2009-07-12 10:59:18 | Weblog
 御殿山のイギリス公使館焼討ちを描いた小説に司馬遼太郎氏の「世に棲む日日」があります。小説では、井上馨卿の記憶をもとにして、御殿山の英国公使館焼討ちは十二月十三日の午前二時過ぎで、十二日は終日の雨、決行時には、雪まじりの風雨が地をたたき途中、下帯までぬれたと書いています。
先ず、事件の日時は、多摩で書かれた【富沢家日記】に十二日の夜御殿山外国人旅館焼失致し候由とあり、また江戸で書かれた【小笠原唯八日記】には今暁(十三日)御殿山異館焼失とありますので、小説に書かれている通り、英国公使館の焼討ちは文久二年十二月十三日(西暦1863年2月1日)の未明に起きたことは間違いないと思われます。
さて、天気はどうだったのでしょうか。
十二日は、【富沢家日記】では「日和」となっていて江戸の近郊は他の日記でも全て晴れとなっています。
ただ、秋田、山形、福井県で雪降りとなっていて、銚子や流山では西風、新島では北風が観測されています。
この、太平洋側晴れ、日本海側雪、北西の風といった天気状況と、新暦で2月1日という日付を考え合わせますと、決行前日の十二月十二日は、九日から十日にかけて日本列島を横断した低気圧の影響で、西高東低の冬型の気圧配置となり江戸では空気が乾燥し西風が吹いていたと思われます。
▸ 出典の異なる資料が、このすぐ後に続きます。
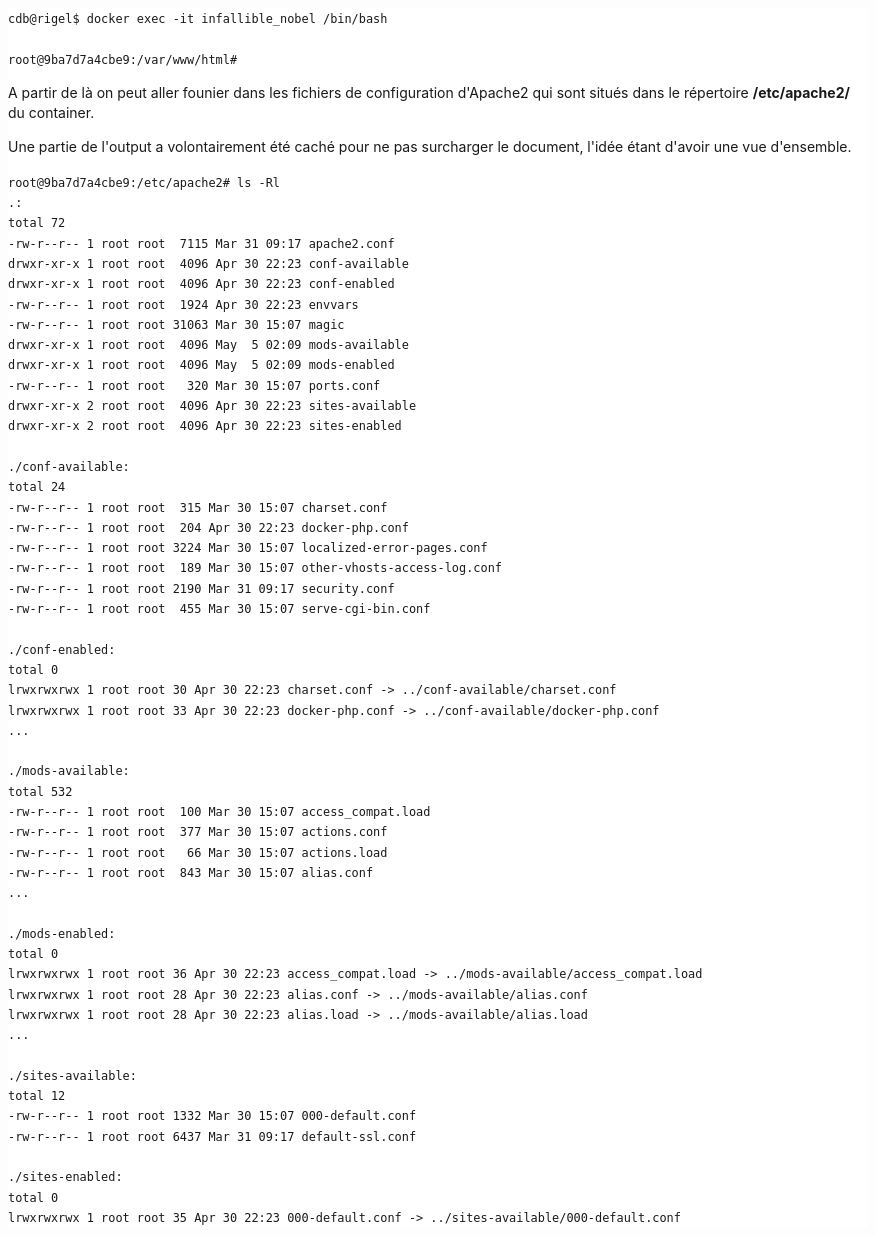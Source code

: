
 ```console
cdb@rigel$ docker exec -it infallible_nobel /bin/bash

root@9ba7d7a4cbe9:/var/www/html#
```

A partir de là on peut aller founier dans les fichiers de configuration d'Apache2 qui sont situés dans le répertoire **/etc/apache2/** du container.

Une partie de l'output a volontairement été caché pour ne pas surcharger le document, l'idée étant d'avoir une vue d'ensemble.

```console
root@9ba7d7a4cbe9:/etc/apache2# ls -Rl
.:
total 72
-rw-r--r-- 1 root root  7115 Mar 31 09:17 apache2.conf
drwxr-xr-x 1 root root  4096 Apr 30 22:23 conf-available
drwxr-xr-x 1 root root  4096 Apr 30 22:23 conf-enabled
-rw-r--r-- 1 root root  1924 Apr 30 22:23 envvars
-rw-r--r-- 1 root root 31063 Mar 30 15:07 magic
drwxr-xr-x 1 root root  4096 May  5 02:09 mods-available
drwxr-xr-x 1 root root  4096 May  5 02:09 mods-enabled
-rw-r--r-- 1 root root   320 Mar 30 15:07 ports.conf
drwxr-xr-x 2 root root  4096 Apr 30 22:23 sites-available
drwxr-xr-x 2 root root  4096 Apr 30 22:23 sites-enabled

./conf-available:
total 24
-rw-r--r-- 1 root root  315 Mar 30 15:07 charset.conf
-rw-r--r-- 1 root root  204 Apr 30 22:23 docker-php.conf
-rw-r--r-- 1 root root 3224 Mar 30 15:07 localized-error-pages.conf
-rw-r--r-- 1 root root  189 Mar 30 15:07 other-vhosts-access-log.conf
-rw-r--r-- 1 root root 2190 Mar 31 09:17 security.conf
-rw-r--r-- 1 root root  455 Mar 30 15:07 serve-cgi-bin.conf

./conf-enabled:
total 0
lrwxrwxrwx 1 root root 30 Apr 30 22:23 charset.conf -> ../conf-available/charset.conf
lrwxrwxrwx 1 root root 33 Apr 30 22:23 docker-php.conf -> ../conf-available/docker-php.conf
...

./mods-available:
total 532
-rw-r--r-- 1 root root  100 Mar 30 15:07 access_compat.load
-rw-r--r-- 1 root root  377 Mar 30 15:07 actions.conf
-rw-r--r-- 1 root root   66 Mar 30 15:07 actions.load
-rw-r--r-- 1 root root  843 Mar 30 15:07 alias.conf
...

./mods-enabled:
total 0
lrwxrwxrwx 1 root root 36 Apr 30 22:23 access_compat.load -> ../mods-available/access_compat.load
lrwxrwxrwx 1 root root 28 Apr 30 22:23 alias.conf -> ../mods-available/alias.conf
lrwxrwxrwx 1 root root 28 Apr 30 22:23 alias.load -> ../mods-available/alias.load
...

./sites-available:
total 12
-rw-r--r-- 1 root root 1332 Mar 30 15:07 000-default.conf
-rw-r--r-- 1 root root 6437 Mar 31 09:17 default-ssl.conf

./sites-enabled:
total 0
lrwxrwxrwx 1 root root 35 Apr 30 22:23 000-default.conf -> ../sites-available/000-default.conf
```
十三日の未明もほぼ同じような天気だったようです。



衛星画像がその時にあれば、大陸から離れた筋状の雲が日本列島に西側にかかっていたでしょう。
「世に棲む日日」では「井上馨の記憶では」とありますが、十二日の「終日の雨」や、「雪まじりの雨が地をたたき、途中、下帯までぬれた」と言う記述は、井上の記憶違いか、ウソということになります。
さて、どちらでしょうか。
これからは、私の推測です。江戸大火の条件は、乾燥と強風です。上州にからっ風が吹く西高東低型の日、江戸の町の西側から火を放てば当然大火になる可能性があります。高杉晋作は大義名分のため、放火場所を御殿山の英国公使館としましたが、江戸の街を火の海にすることも想定していたのではないでしょうか。
「風の強い夜に火を放ち会津中将を殺し、天皇を奪い取る」とした池田屋事件直前の長州藩や志士の計画に近いものを感じます。
「井上馨の記憶」が記録されたのは、恐らく井上馨が功成り名を遂げてからでしょうから、外務、大蔵、内務大臣などを歴任した後であろうと思います。明治政府の元勲である井上が冗談でも、江戸を火の海にする計画だったとは言えるはずもありません。井上馨の回顧談は雨が降っていたとすることで、御殿山英国公使館焼討ちのもう一つのねらいを隠したのではないでしょうか。
高野長英の放火とこの焼討ちは、江戸の市街地を焼き払う意図があるのか無いのかと言う点において、気象状況が全く違った時に行われたと思われます。